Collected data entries
┏━━

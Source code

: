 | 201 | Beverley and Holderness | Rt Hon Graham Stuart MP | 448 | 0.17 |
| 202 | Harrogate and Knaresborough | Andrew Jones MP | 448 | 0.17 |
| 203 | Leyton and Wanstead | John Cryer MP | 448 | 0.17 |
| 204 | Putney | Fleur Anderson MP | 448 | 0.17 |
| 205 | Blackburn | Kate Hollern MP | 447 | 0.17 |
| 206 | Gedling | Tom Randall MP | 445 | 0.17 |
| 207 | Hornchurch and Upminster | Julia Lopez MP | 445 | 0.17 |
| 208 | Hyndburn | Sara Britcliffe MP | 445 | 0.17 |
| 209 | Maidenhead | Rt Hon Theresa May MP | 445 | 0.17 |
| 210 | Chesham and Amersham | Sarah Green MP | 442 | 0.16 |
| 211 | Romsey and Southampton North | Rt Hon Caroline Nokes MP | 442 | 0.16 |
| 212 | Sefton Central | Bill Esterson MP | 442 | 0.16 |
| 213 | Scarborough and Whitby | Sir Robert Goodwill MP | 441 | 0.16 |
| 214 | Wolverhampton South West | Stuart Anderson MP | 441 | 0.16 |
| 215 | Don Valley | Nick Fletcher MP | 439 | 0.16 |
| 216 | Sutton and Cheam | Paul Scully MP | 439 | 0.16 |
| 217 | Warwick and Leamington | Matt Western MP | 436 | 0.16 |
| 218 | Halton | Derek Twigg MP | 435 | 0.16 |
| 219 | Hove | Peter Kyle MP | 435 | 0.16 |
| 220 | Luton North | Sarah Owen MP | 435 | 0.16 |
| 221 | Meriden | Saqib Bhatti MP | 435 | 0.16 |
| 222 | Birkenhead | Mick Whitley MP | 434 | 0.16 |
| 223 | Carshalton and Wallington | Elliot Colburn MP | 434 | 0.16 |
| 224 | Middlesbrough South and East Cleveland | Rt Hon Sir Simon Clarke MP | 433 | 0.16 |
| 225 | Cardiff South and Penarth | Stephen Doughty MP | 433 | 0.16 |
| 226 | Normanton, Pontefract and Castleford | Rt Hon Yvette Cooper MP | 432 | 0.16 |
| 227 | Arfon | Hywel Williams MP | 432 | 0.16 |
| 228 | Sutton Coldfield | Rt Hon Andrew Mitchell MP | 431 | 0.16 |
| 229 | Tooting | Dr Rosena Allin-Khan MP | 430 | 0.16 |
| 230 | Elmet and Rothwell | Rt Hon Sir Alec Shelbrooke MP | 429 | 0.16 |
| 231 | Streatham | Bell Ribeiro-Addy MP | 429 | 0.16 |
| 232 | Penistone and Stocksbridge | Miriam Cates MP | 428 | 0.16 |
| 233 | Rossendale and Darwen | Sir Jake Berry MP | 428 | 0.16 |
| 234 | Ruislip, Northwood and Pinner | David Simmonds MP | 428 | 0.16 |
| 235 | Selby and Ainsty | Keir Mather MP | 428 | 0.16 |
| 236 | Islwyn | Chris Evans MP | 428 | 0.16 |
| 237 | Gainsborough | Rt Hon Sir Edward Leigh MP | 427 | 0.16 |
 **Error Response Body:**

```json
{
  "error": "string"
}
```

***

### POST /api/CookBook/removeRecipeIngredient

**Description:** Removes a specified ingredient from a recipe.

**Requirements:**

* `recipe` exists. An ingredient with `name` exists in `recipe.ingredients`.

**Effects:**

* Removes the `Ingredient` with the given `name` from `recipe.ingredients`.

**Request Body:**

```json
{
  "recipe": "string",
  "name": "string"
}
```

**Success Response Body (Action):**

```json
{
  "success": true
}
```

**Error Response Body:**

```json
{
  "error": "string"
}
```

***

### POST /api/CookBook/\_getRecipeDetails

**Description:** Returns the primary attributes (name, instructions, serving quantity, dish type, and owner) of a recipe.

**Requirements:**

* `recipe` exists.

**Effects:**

┗━━

# [WORK ITEM]
Find the lines above that contain the string "Description" and answer with how many there are, nothing else.

# [EXERCISE OUTPUT]
2